**About this exercise:** Using the data that follows, report how many lines include "efficient"; output no other text.

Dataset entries
▼

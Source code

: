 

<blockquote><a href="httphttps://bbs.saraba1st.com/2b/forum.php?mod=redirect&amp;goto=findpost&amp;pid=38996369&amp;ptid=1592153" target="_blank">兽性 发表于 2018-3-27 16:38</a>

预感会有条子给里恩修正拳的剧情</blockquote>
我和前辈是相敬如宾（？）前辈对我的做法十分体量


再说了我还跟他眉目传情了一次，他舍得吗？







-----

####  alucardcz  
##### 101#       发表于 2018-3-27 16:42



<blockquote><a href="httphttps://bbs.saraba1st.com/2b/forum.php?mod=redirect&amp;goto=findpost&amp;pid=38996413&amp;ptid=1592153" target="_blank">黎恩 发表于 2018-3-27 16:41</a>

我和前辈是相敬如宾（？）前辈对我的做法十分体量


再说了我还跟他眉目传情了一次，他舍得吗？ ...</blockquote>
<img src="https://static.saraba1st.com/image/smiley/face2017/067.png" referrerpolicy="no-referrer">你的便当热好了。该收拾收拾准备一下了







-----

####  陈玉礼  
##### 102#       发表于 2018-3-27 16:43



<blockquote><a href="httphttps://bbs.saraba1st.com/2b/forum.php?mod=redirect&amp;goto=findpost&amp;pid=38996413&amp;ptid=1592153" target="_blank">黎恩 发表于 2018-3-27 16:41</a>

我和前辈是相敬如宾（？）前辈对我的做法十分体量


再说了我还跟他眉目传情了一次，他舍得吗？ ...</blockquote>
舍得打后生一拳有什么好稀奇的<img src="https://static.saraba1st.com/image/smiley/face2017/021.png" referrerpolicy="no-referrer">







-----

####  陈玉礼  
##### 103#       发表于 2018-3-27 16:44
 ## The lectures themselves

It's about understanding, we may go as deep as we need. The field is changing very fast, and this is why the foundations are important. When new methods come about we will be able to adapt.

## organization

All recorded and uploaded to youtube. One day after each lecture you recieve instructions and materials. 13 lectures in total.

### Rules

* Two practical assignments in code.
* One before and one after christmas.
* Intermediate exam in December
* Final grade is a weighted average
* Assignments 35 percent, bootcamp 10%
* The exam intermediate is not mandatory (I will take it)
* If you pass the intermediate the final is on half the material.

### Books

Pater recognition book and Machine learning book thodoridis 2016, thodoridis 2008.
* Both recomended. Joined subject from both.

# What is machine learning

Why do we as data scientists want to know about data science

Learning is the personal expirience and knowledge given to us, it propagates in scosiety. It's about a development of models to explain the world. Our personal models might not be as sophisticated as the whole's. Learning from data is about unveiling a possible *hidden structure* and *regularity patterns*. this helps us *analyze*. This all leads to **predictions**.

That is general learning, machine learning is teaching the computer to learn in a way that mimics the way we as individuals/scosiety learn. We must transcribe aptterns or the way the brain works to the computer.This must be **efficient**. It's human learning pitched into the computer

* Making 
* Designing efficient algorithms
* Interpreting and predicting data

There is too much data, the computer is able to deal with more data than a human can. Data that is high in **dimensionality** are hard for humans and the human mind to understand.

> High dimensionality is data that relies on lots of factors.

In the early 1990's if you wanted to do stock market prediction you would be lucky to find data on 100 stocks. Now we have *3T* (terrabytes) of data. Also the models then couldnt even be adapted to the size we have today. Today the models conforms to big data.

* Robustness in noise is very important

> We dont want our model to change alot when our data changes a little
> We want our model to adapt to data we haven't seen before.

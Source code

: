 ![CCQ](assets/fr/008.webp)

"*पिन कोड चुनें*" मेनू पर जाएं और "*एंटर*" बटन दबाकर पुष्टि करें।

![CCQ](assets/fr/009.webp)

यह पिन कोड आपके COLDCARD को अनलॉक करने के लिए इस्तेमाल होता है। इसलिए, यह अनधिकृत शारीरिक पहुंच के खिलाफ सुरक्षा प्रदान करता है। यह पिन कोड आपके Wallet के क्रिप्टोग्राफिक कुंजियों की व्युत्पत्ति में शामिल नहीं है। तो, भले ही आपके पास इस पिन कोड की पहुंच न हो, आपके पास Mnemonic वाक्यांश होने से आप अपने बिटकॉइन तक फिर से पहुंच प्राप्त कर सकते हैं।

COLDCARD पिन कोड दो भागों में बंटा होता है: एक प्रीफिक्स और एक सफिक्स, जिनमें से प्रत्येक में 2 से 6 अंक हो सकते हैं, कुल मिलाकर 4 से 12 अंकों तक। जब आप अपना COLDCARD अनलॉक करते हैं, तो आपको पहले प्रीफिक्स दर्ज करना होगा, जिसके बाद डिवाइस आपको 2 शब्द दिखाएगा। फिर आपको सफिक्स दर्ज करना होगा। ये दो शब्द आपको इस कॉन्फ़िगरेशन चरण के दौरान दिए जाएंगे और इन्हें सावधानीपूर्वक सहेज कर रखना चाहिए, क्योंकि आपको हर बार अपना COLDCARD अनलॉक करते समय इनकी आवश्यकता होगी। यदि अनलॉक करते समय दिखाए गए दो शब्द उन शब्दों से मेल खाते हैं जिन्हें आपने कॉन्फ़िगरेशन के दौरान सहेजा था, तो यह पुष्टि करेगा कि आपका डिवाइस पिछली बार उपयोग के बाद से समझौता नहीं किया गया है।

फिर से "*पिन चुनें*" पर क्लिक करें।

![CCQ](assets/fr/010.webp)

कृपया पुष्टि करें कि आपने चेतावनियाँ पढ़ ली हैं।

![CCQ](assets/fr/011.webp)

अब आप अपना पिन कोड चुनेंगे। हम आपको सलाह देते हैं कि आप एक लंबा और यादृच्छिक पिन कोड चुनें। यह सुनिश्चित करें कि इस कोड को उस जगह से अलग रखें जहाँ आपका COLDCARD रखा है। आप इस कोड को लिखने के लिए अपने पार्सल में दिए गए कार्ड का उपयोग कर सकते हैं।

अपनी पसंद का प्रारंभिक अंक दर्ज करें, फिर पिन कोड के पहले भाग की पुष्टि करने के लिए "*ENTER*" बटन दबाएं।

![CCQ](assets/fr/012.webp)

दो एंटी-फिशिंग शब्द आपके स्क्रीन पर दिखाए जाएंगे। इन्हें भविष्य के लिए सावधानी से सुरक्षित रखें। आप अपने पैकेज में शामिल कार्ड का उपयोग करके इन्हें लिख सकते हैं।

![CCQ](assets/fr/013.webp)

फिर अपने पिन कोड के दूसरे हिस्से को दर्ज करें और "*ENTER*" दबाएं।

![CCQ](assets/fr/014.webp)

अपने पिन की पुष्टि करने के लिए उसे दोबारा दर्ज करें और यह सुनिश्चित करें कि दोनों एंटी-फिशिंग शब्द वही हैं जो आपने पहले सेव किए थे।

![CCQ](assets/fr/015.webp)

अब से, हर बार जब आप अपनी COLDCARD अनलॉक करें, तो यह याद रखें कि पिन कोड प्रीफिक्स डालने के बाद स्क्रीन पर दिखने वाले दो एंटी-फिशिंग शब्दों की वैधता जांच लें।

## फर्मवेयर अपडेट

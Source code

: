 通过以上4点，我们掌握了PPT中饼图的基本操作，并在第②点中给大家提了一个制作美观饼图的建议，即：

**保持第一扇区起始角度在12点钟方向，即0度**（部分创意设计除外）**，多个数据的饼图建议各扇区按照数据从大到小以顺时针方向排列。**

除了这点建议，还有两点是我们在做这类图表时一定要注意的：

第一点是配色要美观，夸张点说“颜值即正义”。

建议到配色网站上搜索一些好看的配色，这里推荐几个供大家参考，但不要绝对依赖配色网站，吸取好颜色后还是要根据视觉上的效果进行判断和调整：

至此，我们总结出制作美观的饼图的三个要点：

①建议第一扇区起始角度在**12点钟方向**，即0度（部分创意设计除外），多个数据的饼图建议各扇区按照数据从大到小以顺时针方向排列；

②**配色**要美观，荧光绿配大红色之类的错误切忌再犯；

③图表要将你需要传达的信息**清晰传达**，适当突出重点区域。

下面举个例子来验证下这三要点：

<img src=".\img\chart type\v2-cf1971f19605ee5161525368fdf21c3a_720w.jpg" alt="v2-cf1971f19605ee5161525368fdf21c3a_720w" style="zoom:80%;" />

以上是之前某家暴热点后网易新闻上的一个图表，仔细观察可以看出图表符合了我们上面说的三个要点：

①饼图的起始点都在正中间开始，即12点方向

▲

**Solution to the exercise:** 2